● **WHAT YOU SHOULD DO**
Each line of the data below containing "textsc" needs to be listed.

[[ SUPPLIED INFORMATION open ]]

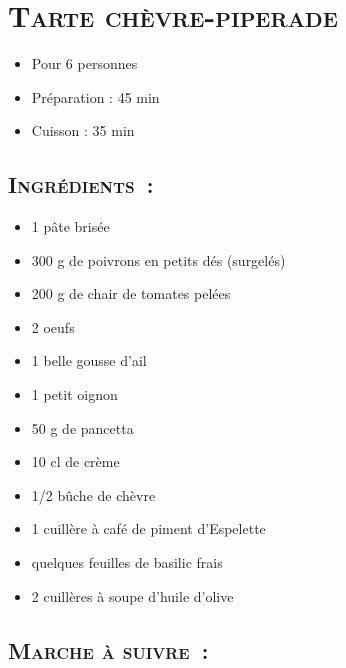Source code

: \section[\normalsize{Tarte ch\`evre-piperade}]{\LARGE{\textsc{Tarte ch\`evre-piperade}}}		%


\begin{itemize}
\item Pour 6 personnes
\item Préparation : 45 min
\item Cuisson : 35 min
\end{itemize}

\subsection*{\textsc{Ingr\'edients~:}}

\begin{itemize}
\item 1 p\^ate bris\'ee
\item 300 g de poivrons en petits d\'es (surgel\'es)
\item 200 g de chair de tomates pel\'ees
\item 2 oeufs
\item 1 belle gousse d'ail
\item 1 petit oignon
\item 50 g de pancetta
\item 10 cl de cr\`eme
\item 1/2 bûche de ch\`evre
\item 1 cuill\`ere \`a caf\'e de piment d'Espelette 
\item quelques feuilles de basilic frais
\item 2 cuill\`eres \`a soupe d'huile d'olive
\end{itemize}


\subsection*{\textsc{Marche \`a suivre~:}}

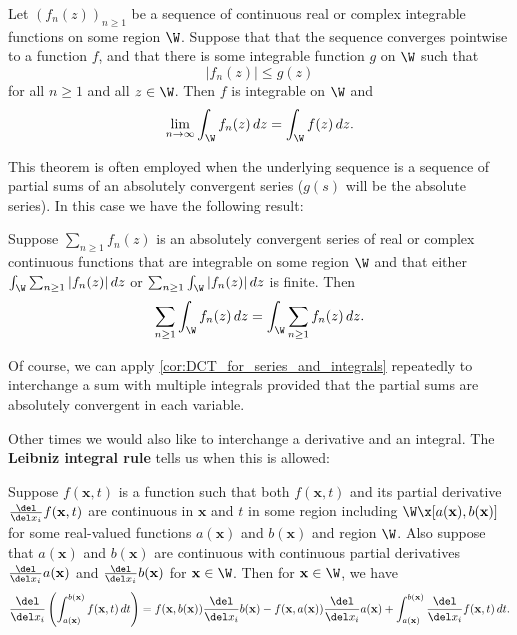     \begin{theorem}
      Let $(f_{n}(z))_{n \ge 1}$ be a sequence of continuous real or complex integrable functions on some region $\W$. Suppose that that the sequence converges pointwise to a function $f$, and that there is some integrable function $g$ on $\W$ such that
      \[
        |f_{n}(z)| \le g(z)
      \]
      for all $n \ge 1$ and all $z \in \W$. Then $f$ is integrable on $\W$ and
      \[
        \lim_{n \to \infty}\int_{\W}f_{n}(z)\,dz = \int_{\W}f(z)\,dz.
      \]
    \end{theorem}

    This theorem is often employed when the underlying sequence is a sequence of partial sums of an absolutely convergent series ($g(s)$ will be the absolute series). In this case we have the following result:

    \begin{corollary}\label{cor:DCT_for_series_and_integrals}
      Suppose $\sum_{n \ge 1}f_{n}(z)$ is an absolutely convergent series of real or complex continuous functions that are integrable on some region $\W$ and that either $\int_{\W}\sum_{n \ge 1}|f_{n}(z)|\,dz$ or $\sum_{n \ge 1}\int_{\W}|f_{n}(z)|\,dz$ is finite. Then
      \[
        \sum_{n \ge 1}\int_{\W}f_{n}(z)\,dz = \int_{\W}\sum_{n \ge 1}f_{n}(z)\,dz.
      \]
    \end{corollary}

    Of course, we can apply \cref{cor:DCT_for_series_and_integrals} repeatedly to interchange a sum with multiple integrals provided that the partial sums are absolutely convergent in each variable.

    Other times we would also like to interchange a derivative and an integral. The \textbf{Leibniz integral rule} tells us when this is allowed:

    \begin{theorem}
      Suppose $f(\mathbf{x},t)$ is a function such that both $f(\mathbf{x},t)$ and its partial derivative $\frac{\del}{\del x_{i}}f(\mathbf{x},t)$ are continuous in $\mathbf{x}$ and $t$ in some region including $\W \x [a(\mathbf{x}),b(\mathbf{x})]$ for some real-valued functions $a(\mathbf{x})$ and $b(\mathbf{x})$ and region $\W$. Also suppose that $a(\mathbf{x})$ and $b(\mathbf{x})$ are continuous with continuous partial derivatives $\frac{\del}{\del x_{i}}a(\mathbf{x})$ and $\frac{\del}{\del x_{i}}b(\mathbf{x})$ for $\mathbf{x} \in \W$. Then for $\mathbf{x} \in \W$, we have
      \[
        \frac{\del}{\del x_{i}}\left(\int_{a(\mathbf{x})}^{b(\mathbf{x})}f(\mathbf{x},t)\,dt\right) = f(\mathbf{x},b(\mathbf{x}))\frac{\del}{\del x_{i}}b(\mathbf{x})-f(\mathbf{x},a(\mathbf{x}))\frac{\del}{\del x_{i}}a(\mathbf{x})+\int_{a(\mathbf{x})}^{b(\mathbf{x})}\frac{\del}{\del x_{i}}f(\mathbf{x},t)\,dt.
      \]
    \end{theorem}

[[ SUPPLIED INFORMATION closed ]]

● **RESPONSE AREA**
: \section[\normalsize{Tarte ch\`evre-piperade}]{\LARGE{\textsc{Tarte ch\`evre-piperade}}}		%
\subsection*{\textsc{Ingr\'edients~:}}
\subsection*{\textsc{Marche \`a suivre~:}}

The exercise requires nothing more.